Haklı 3 talebe de yanıt verilmeyerek, başvuruların zımnen reddedilmesi üzerine, üyemize hukuki destek verilmiş, yapılan maaş kesintilerinin üyemize iadesinin sağlanması için Sakarya 2. İdare Mahkemesi’nde 3 ayrı dava açılmıştır. Açılan davalarda yapılan yargılamalar sonucunda Sakarya 2. İdare Mahkemesi tarafından verilen kararlarda, “Sendika hakkına ilişkin olarak Anayasa'nın 51. maddesinin ikinci fıkrasında sayılan sınırlandırmaların, Anayasa'nın 13. maddesinin güvencesinde olan demokratik toplum düzeninin gerekleri ve ölçülülük ilkeleriyle bağdaşıp bağdaşmadığı konusunda bir değerlendirme yapılması gerekmektedir.
Uyuşmazlık konusu olayda, davacının, kamu görevlisi sıfatıyla üyesi bulunduğu sendikanın yetkili kurullarınca alınan kararlara uyarak sendikal eylemlere katılmak amacıyla göreve gelmediği niteliği ve süresi de dikkate alındığında süreklilik arz etmediği anlaşıldığından, bu fiilin çalışma hayatında, gerek uluslararası sözleşmelerde gerekse ulusal mevzuatta yerini bulan sendikal faaliyet kapsamında değerlendirilmesi ve bu bakımdan sendikal faaliyet kapsamında işe gelmemenin haklı bir mazeret olarak kabulü gerektiğinden, davacının başvurusu üzerine işe gitmediği gerekçesiyle temmuz ayı maaşından yapılan kesintinin davalı idarece iade edilmesi gerekmekteyken bunun aksine başvurunun zımnen reddine ilişkin dava konusu işlemde hukuka uyarlık bulunmadığı sonucuna varılmıştır.
Öte yandan, dava konusu işlemin hukuka aykırı olduğu anlaşıldığından, Anayasanın 125. maddesi uyarınca davacının aylığından kesilen tutarın başvuru tarihinden itibaren işlemeye başlayacak yasal faiziyle birlikte davalı idarece davacıya ödenmesi gerekmektedir.” denilerek, dava konusu işlemin iptaline, tazmin isteminin kabulüne, üyemizin işe gitmediği gerekçesiyle Temmuz ayı maaşından yapılan kesintinin, yasal faiziyle birlikte üyemize ödenmesine karar verilmiştir. BÖYLECE HAKLI 3 TALEBİMİZE YANIT VERME ZAHMETİ DAHİ GÖSTERMEYEN İDARE HEZİMETE UĞRARKEN, SENDİKAMIZ 3 YENİ ZAFER KAZANMIŞTIR!
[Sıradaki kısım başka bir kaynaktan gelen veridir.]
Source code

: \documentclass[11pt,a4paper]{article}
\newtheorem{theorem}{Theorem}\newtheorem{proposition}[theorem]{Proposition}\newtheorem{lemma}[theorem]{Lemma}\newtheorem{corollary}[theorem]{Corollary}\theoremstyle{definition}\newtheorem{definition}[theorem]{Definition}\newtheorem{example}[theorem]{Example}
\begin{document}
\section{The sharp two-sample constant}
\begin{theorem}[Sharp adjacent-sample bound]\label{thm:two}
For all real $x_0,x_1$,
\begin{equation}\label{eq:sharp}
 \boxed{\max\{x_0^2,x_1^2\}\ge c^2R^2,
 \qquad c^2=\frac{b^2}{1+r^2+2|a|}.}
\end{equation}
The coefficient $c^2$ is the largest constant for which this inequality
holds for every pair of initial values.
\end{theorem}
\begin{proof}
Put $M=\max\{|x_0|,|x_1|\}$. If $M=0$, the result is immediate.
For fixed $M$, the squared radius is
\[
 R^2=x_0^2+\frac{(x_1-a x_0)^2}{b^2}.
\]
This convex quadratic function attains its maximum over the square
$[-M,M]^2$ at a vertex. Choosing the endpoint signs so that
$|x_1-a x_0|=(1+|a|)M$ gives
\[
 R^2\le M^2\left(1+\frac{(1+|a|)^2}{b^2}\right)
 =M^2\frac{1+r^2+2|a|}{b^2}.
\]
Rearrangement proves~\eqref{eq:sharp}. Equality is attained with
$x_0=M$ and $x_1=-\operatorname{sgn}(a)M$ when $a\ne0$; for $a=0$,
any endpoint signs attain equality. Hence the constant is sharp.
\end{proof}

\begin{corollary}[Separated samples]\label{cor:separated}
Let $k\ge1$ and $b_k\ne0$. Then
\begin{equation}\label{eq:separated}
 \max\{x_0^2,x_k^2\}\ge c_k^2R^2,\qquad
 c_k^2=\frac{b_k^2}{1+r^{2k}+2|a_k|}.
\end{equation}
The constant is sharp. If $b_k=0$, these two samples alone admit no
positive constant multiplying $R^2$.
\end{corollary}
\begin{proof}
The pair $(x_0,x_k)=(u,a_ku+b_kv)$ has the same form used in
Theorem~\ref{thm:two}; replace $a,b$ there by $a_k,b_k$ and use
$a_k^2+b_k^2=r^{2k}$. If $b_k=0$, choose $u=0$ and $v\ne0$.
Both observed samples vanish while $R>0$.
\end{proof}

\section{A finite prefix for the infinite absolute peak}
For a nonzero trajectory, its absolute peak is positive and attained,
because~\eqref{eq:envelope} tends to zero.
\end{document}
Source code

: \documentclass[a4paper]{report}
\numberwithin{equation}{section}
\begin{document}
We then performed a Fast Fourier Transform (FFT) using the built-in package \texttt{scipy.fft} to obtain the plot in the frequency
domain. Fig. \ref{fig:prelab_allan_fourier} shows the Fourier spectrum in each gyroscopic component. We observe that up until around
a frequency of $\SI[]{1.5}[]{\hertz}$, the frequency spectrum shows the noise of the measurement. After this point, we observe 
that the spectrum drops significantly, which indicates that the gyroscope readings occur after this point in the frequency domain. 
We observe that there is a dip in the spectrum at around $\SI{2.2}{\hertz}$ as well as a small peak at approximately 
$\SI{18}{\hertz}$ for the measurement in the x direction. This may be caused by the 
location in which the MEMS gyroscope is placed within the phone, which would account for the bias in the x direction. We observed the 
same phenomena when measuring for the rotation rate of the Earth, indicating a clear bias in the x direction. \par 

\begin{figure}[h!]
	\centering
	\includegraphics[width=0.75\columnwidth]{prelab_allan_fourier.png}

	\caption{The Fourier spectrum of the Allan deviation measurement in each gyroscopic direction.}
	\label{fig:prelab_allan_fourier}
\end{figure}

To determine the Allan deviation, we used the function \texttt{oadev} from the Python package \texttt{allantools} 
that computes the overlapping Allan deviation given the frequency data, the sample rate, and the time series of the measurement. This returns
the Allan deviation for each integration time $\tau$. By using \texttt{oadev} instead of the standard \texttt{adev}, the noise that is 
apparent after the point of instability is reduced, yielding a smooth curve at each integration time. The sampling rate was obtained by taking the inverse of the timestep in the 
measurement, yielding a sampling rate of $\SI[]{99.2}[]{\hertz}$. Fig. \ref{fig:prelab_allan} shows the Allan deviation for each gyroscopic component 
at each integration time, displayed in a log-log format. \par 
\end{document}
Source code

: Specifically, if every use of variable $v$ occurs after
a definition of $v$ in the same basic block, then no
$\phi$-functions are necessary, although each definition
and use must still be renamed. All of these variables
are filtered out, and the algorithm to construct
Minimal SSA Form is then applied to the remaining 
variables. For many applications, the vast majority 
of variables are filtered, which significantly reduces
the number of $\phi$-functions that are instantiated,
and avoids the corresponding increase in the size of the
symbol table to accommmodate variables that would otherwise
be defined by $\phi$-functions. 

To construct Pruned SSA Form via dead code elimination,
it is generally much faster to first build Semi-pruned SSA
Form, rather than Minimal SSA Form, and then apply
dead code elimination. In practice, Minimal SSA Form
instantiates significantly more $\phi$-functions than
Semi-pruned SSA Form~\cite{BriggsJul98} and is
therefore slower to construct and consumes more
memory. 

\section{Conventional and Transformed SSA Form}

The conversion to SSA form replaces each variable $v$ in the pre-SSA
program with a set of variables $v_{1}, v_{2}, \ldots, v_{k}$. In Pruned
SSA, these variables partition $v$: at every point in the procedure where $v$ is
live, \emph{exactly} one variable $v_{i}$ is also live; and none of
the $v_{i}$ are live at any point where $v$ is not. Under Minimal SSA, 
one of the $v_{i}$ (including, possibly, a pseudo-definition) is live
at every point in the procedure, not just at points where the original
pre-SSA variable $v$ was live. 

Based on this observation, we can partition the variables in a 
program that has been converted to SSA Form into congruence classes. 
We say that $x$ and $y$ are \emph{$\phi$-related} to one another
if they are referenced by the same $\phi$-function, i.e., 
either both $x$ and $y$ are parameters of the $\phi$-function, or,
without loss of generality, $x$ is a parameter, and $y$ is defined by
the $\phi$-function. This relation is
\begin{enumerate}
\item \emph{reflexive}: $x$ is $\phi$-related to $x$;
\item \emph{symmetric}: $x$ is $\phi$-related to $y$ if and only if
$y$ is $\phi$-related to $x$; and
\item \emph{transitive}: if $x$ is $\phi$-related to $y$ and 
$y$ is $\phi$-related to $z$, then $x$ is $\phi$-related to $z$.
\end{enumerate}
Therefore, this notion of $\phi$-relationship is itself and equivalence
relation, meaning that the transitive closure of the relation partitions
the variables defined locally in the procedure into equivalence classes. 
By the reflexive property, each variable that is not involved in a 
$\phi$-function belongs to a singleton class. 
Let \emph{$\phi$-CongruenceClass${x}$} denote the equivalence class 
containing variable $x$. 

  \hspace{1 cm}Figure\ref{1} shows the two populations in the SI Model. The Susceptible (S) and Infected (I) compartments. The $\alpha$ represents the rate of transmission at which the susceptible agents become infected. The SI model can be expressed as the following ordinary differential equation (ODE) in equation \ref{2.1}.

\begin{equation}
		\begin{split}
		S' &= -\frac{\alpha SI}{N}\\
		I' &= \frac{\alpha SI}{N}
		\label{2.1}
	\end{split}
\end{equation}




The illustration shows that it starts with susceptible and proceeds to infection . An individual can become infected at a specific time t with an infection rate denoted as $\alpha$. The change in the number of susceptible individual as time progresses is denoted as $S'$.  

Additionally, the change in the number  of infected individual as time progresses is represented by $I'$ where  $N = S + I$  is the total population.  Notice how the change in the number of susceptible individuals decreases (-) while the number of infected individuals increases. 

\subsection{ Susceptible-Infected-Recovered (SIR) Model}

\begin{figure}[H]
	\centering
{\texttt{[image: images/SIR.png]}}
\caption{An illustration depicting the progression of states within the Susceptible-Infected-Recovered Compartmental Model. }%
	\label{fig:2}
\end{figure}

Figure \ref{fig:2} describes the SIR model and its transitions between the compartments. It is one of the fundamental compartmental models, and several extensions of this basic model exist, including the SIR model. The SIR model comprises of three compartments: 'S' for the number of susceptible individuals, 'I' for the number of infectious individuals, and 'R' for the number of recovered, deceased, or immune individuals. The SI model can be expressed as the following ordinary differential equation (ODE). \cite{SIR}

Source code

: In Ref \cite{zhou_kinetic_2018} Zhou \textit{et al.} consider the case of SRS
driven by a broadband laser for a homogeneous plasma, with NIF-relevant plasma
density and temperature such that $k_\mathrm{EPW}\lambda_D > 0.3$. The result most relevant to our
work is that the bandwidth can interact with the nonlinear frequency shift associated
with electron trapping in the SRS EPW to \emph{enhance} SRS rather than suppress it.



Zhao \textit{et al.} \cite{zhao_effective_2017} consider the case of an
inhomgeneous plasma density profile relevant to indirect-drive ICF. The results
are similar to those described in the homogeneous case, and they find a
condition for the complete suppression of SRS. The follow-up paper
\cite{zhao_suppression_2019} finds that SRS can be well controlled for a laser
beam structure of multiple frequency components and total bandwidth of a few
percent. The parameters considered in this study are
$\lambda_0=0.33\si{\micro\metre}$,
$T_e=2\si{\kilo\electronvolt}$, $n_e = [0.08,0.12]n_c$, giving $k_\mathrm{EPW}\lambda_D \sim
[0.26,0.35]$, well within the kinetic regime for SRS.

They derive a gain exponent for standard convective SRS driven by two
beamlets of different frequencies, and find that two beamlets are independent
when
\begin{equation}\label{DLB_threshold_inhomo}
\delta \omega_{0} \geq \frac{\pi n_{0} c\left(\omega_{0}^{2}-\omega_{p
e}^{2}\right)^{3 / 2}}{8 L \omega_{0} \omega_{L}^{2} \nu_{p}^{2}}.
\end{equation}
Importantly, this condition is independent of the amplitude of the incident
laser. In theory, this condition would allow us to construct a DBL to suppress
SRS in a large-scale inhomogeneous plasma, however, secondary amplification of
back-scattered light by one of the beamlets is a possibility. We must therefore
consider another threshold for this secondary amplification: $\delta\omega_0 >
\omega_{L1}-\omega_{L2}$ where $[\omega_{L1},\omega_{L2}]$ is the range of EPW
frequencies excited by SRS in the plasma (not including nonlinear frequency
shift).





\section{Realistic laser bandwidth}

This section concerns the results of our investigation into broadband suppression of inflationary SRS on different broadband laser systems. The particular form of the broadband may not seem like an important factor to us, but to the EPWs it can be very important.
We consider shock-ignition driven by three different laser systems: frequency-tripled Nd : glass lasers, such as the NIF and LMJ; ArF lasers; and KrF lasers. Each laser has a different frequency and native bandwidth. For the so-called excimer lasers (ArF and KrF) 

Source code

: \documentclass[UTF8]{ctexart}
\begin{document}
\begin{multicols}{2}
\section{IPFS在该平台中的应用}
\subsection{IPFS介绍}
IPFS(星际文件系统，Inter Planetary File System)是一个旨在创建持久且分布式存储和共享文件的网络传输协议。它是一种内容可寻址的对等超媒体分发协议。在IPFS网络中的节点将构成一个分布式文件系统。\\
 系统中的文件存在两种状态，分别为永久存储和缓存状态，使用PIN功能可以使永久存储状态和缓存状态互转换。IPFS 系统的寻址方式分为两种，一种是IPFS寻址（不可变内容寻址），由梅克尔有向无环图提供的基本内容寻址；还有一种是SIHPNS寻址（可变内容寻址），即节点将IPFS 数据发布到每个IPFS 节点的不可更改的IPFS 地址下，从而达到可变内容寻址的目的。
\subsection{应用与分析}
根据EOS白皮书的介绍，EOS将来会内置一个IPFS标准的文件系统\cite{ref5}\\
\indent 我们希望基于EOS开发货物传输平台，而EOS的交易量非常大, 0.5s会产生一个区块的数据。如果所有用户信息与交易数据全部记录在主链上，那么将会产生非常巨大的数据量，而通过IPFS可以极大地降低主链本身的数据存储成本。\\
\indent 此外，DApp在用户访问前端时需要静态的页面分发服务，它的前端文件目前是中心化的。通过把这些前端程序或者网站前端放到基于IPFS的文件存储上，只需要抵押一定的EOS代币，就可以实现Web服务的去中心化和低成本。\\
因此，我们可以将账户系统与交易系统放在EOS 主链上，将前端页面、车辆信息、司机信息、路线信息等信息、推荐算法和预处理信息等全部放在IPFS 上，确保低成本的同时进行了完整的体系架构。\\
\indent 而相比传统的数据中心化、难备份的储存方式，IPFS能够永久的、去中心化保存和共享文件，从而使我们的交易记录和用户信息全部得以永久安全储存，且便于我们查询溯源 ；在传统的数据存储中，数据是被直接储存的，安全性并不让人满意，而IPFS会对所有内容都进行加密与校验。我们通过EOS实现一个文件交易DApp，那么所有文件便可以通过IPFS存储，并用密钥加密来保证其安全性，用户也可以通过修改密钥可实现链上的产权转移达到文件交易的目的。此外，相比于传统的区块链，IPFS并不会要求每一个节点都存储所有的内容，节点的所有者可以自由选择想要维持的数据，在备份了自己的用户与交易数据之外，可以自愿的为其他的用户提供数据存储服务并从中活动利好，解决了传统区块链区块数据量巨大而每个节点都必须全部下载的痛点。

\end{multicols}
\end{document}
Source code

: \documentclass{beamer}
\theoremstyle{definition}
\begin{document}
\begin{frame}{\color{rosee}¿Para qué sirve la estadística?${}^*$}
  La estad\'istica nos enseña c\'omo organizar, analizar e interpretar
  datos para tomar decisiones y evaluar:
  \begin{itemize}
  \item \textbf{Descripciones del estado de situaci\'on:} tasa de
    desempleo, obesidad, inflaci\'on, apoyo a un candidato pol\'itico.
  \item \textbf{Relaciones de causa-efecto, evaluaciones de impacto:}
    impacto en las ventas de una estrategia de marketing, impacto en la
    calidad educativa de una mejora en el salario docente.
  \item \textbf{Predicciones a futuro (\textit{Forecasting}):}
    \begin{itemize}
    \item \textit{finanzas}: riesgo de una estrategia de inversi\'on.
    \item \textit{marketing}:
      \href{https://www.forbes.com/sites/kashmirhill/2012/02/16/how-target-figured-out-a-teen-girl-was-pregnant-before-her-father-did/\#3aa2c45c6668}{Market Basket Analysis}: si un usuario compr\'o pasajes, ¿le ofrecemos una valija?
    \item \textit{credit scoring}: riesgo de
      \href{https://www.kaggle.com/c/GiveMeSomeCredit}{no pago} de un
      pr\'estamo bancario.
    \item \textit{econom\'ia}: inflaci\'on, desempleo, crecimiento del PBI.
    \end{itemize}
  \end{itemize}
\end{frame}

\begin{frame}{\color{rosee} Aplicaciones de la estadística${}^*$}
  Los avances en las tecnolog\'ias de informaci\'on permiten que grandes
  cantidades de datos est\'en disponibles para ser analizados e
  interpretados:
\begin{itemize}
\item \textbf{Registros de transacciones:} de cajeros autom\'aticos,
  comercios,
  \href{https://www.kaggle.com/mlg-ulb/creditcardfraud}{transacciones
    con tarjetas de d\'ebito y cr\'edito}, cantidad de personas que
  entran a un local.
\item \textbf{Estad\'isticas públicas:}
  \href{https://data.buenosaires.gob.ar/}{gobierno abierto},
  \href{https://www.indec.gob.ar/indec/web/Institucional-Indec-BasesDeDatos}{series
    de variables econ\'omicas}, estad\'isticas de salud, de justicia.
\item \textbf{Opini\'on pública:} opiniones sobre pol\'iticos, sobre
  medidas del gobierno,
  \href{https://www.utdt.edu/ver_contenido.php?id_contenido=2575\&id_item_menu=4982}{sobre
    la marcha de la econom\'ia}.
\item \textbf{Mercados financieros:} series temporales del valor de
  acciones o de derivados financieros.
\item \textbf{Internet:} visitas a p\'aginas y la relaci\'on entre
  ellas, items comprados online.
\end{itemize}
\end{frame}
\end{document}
Sağlık emekçileri, “emeklerinin karşılığını alamazken, bu nedenle, iş bırakma eylemleri yapılıp, emeklerinin karşılığını alabilmek adına mücadele verirken, hukuka aykırılıkları dile getirirken”, diğer yandan da, haksız idari işlemlere / disiplin cezalarına ve maaş kesintilerine maruz bırakılmaktadırlar. Fakat gerek haksız idari işlemlere, gerekse de, hukuka aykırı disiplin cezalarına maruz kalan üyelerimiz YALNIZ DEĞİLDİR. Bunun örneği, geçmişte çok fazla kez görülmüş olup, “Sendikamız Genel Sağlık-İş, daima üyelerinin yanındadır.” Genel Sağlık-İş Genel Başkanımız Dr. Derya Uğur, sendikamızın hukuk mücadelesini her zaman vereceğini, Genel Sağlık-İş, üyelerinin, idarenin hukuka aykırı idari işlemleri altında ezilmesine asla izin vermeyeceklerini” ifade etmiştir.